Dress-up occasions. Did you ever attend an event where you need to look especially formal, with a nice suit or classy dress, and wonder when you arrive if everything looks right? As a preacher, this happens all the time. And then I’ll start thinking, “Is my tie straight? Did I cut myself shaving and not stop the bleeding?” I worry about that stuff because, over the decades, it has happened many times.

Earlier this week, I woke up in the night, and as I did in the total darkness, I could see eyes looking back at me. This has happened before and I don’t know if it is a reflection off the insides of my eyelids, or if my brain is just trying to accustom me to wakefulness. But, in any case, I think it would be helpful to have automatic mirrors so I could see myself, especially in those formal situations.

God also wants us to be constantly aware of ourselves; not so much our physical appearance, but what really matters: how do we look to God – our spiritual appearance. Remember, He can see to the very core of our souls (Psalm 139)!

God gives us plenty of warning about checking ourselves out.

“Examine yourselves as to whether you are in the faith. Test yourselves. Do you not know yourselves, that Jesus Christ is in you? — unless indeed you are disqualified” (2 Corinthians 13:5 NKJV). You mean we can be disqualified! Now that’s attention getting.

“For if anyone thinks himself to be something, when he is nothing, he deceives himself. But let each one examine his own work, and then he will have rejoicing in himself alone, and not in another. For each one shall bear his own load” (Galatians 6:3-5). We can, indeed, be fooling ourselves.

“Therefore, since a promise remains of entering His rest, let us fear lest any of you seem to have come short of it” (Hebrews 4:1). Coming just short of God’s finish line is the worst of tragedies.

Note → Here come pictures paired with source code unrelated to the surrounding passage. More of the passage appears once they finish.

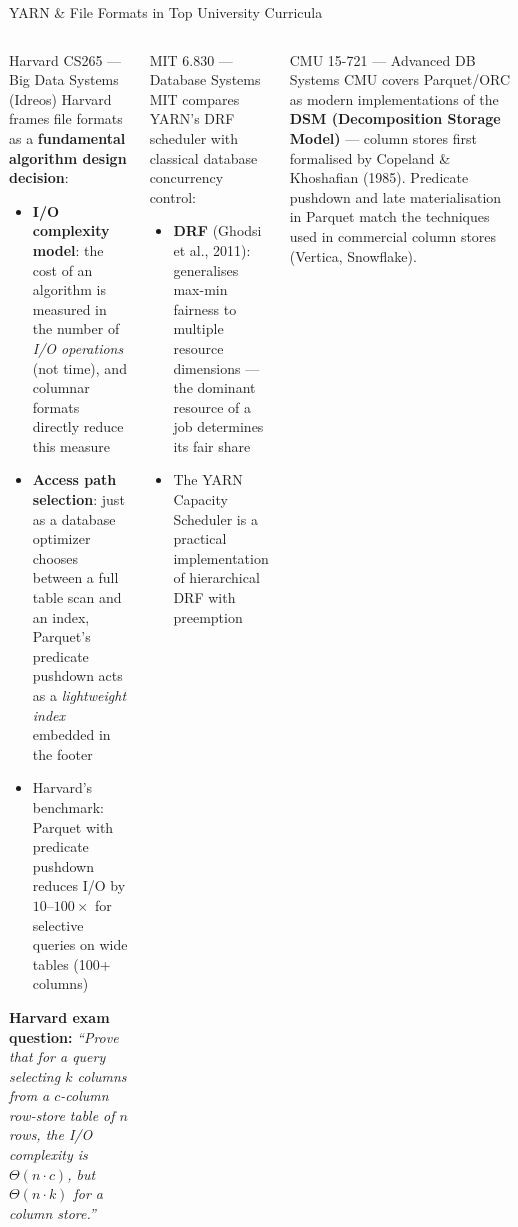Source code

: \documentclass[aspectratio=169,10pt]{beamer}
\begin{document}
\begin{frame}{YARN \& File Formats in Top University Curricula}
  \begin{columns}[T]
      \begin{block}{Harvard CS265 — Big Data Systems (Idreos)}
        \small Harvard frames file formats as a \textbf{fundamental algorithm design decision}:
        \begin{itemize}
          \item \textbf{I/O complexity model}: the cost of an algorithm is measured in the number of \emph{I/O operations} (not time), and columnar formats directly reduce this measure
          \item \textbf{Access path selection}: just as a database optimizer chooses between a full table scan and an index, Parquet's predicate pushdown acts as a \emph{lightweight index} embedded in the footer
          \item Harvard's benchmark: Parquet with predicate pushdown reduces I/O by $10$--$100\times$ for selective queries on wide tables (100+ columns)
        \end{itemize}
        \textbf{Harvard exam question:} \textit{``Prove that for a query selecting $k$ columns from a $c$-column row-store table of $n$ rows, the I/O complexity is $\Theta(n \cdot c)$, but $\Theta(n \cdot k)$ for a column store.''}
      \end{block}

      \begin{exampleblock}{MIT 6.830 — Database Systems}
        \small MIT compares YARN's DRF scheduler with classical database concurrency control:
        \begin{itemize}
          \item \textbf{DRF} (Ghodsi et al., 2011): generalises max-min fairness to multiple resource dimensions — the dominant resource of a job determines its fair share
          \item The YARN Capacity Scheduler is a practical implementation of hierarchical DRF with preemption
        \end{itemize}
      \end{exampleblock}
      \vspace{4pt}
      \begin{alertblock}{CMU 15-721 — Advanced DB Systems}
        \small CMU covers Parquet/ORC as modern implementations of the \textbf{DSM (Decomposition Storage Model)} — column stores first formalised by Copeland \& Khoshafian (1985).  Predicate pushdown and late materialisation in Parquet match the techniques used in commercial column stores (Vertica, Snowflake).
      \end{alertblock}
  \end{columns}
\end{frame}
\end{document}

You might be wondering exactly how you can examine yourself, so the above horrible results don’t happen to you. Where is this spiritual mirror we can use?

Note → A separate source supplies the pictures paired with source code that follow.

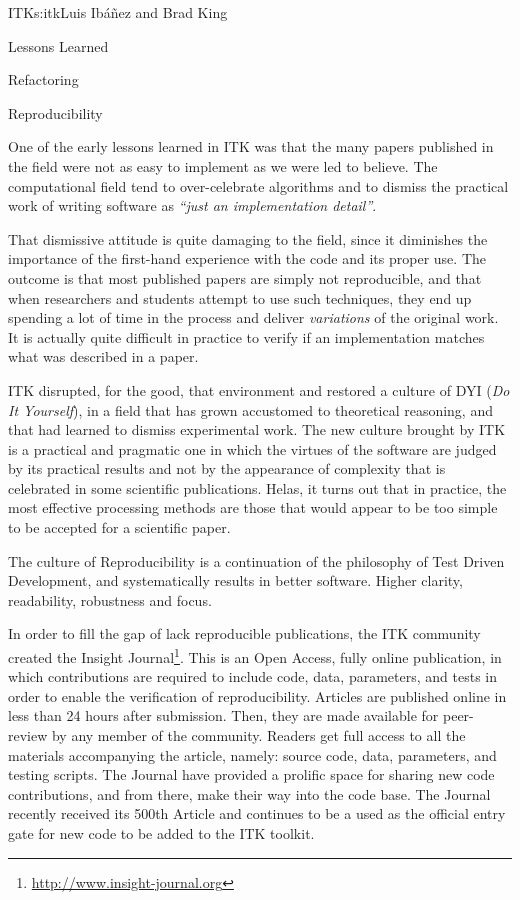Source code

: \begin{aosachapter}{ITK}{s:itk}{Luis Ib\'{a}\~{n}ez and Brad King}
\begin{aosasect1}{Lessons Learned}
\begin{aosasect2}{Refactoring}
\end{aosasect2}

\begin{aosasect2}{Reproducibility}

One of the early lessons learned in ITK was that the many papers published in
the field were not as easy to implement as we were led to believe.  The
computational field tend to over-celebrate algorithms and to dismiss the
practical work of writing software as \emph{``just an implementation detail''}.

That dismissive attitude is quite damaging to the field, since it diminishes the
importance of the first-hand experience with the code and its proper use. The
outcome is that most published papers are simply not reproducible, and that
when researchers and students attempt to use such techniques, they end up
spending a lot of time in the process and deliver \emph{variations} of the
original work. It is actually quite difficult in practice to verify if an
implementation matches what was described in a paper.

ITK disrupted, for the good, that environment and restored a culture of DYI
(\emph{Do It Yourself}), in a field that has grown accustomed to theoretical
reasoning, and that had learned to dismiss experimental work. The new culture
brought by ITK is a practical and pragmatic one in which the virtues of the
software are judged by its practical results and not by the appearance of
complexity that is celebrated in some scientific publications. Helas, it turns
out that in practice, the most effective processing methods are those that
would appear to be too simple to be accepted for a scientific paper.

The culture of Reproducibility is a continuation of the philosophy of Test
Driven Development, and systematically results in better software. Higher
clarity, readability, robustness and focus.

In order to fill the gap of lack reproducible publications, the ITK community
created the Insight Journal\footnote{\url{http://www.insight-journal.org}}.
This is an Open Access, fully online publication, in which contributions are
required to include code, data, parameters, and tests in order to enable the
verification of reproducibility. Articles are published online in less than 24
hours after submission. Then, they are made available for peer-review by any
member of the community. Readers get full access to all the materials
accompanying the article, namely: source code, data, parameters, and testing
scripts. The Journal have provided a prolific space for sharing new code
contributions, and from there, make their way into the code base. The Journal
recently received its 500th Article and continues to be a used as the official
entry gate for new code to be added to the ITK toolkit.
\end{aosasect2}

\end{aosasect1}

\end{aosachapter}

God gives us one, His message to us: the Bible. “But be doers of the word, and not hearers only, deceiving yourselves. For if anyone is a hearer of the word and not a doer, he is like a man observing his natural face in a mirror; for he observes himself, goes away, and immediately forgets what kind of man he was. But he who looks into the perfect law of liberty and continues in it, and is not a forgetful hearer but a doer of the work, this one will be blessed in what he does” (James 1:22-25).

How do you look?

 

Jeff Greene, minister for the South Stokes Church of Christ

A Delicious Delicacy

Have you tried dry land fish? A ginseng-hunting friend of mine in Tennessee was always going on about this tasty treat. Dry land fish, otherwise known as morchella (or morels), a genus of the fungus family, are mushroom-colored and remind me of tiny pale pine trees.

I seldom eat mushrooms by themselves, but they augment burgers and steaks very nicely. Though my old buddy always raved about dry land fish, I think they tasted pretty much like most other mushrooms.

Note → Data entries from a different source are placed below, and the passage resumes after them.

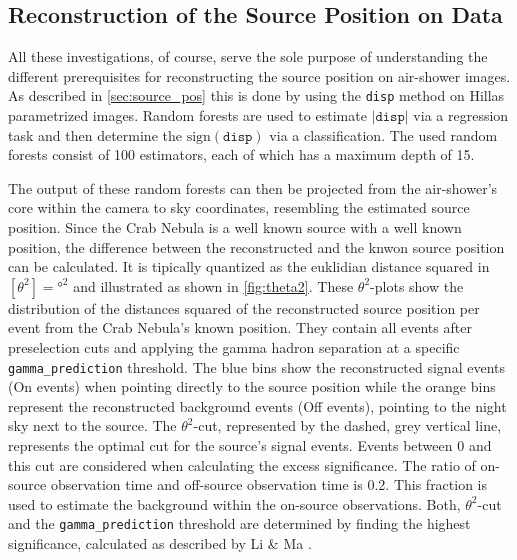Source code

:\subsection{Reconstruction of the Source Position on Data}

All these investigations, of course, serve the sole purpose of understanding
the different prerequisites for reconstructing the source position on
air-shower images. As described in \autoref{sec:source_pos} this is done by
using the \texttt{disp} method on Hillas parametrized images. Random forests
are used to estimate $|\texttt{disp}|$ via a regression task and then determine
the $\text{sign}(\texttt{disp})$ via a classification. The used random forests
consist of \num{100} estimators, each of which has a maximum depth of \num{15}.

The output of these random forests can then be projected from the air-shower's
core within the camera to sky coordinates, resembling the estimated source
position. Since the Crab Nebula is a well known source with a well known
position, the difference between the reconstructed and the knwon source
position can be calculated. It is tipically quantized as the euklidian distance
squared in $[\theta^2] = \si{\degree\squared}$ and illustrated as shown in
\autoref{fig:theta2}. These $\theta^2$-plots show the distribution of the
distances squared of the reconstructed source position per event from the Crab
Nebula's known position. They contain all events after preselection cuts and
applying the gamma hadron separation at a specific \texttt{gamma\_prediction}
threshold. The blue bins show the reconstructed signal events (On events) when
pointing directly to the source position while the orange bins represent the
reconstructed background events (Off events), pointing to the night sky next to
the source. The $\theta^2$-cut, represented by the dashed, grey vertical line,
represents the optimal cut for the source's signal events. Events between
\num{0} and this cut are considered when calculating the excess significance.
The ratio of on-source observation time and off-source observation time is
\num{0.2}. This fraction is used to estimate the background within the
on-source observations. Both, $\theta^2$-cut and the \texttt{gamma\_prediction}
threshold are determined by finding the highest significance, calculated as
described by Li \& Ma \cite{LiMa}.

What is a delicacy, anyway? Relative to food, it’s something that tastes very good, but also has the meaning of being rare, hard to find. As I’m writing this, a bowl of mixed nuts is open at my desk. There are a few pistachios mingled among the rest of the nuts. Are they a delicacy because they taste good, but I must dig through the container to find them?

Is the Bible a delicacy? It, after all, is the message from the One and Only True and Living God. It also is declared to be figuratively delicious. “How sweet are Your words to my taste, sweeter than honey to my mouth!” (Psalm 119:103 NKJV).

However, in terms of rareness, over one hundred million copies of it are sold every year. A complete copy, containing the old and new testaments can be purchased brand new for a couple of dollars. I have had a hand in giving away thousands in foreign countries and our own prisons.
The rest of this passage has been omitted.